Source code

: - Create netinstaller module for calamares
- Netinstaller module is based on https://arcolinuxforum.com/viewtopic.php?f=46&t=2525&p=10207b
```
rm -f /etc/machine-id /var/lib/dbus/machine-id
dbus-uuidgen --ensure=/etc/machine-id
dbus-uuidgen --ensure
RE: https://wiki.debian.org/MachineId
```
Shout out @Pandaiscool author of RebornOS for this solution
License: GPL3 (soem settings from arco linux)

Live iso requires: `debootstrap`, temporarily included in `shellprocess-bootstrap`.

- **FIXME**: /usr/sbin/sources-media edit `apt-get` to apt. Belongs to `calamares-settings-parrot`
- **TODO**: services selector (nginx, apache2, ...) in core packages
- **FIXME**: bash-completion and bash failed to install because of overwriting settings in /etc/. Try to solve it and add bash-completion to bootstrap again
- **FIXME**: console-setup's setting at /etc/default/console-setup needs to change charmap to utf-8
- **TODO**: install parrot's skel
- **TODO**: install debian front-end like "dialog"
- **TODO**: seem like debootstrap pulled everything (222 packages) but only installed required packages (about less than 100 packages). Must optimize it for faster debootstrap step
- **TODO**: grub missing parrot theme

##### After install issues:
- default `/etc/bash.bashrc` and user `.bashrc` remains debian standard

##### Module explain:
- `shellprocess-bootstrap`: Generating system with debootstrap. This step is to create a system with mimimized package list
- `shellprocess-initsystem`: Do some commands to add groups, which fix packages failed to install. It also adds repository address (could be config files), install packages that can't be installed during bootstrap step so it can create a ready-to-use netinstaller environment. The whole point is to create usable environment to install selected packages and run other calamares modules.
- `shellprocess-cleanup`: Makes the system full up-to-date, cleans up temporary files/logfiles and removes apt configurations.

☆ ☆ ☆ ☆ ☆ ☆ ☆

**Exercise brief**
Repeat word for word the lines above that run from the line containing "module for calamares" through the line containing "- **TODO**: install debian", both ends included, and nothing else.

**Answer box**
: - Create netinstaller module for calamares
- Netinstaller module is based on https://arcolinuxforum.com/viewtopic.php?f=46&t=2525&p=10207b
```
rm -f /etc/machine-id /var/lib/dbus/machine-id
dbus-uuidgen --ensure=/etc/machine-id
dbus-uuidgen --ensure
RE: https://wiki.debian.org/MachineId
```
Shout out @Pandaiscool author of RebornOS for this solution
License: GPL3 (soem settings from arco linux)

Live iso requires: `debootstrap`, temporarily included in `shellprocess-bootstrap`.

- **FIXME**: /usr/sbin/sources-media edit `apt-get` to apt. Belongs to `calamares-settings-parrot`
- **TODO**: services selector (nginx, apache2, ...) in core packages
- **FIXME**: bash-completion and bash failed to install because of overwriting settings in /etc/. Try to solve it and add bash-completion to bootstrap again
- **FIXME**: console-setup's setting at /etc/default/console-setup needs to change charmap to utf-8
- **TODO**: install parrot's skel
- **TODO**: install debian front-end like "dialog"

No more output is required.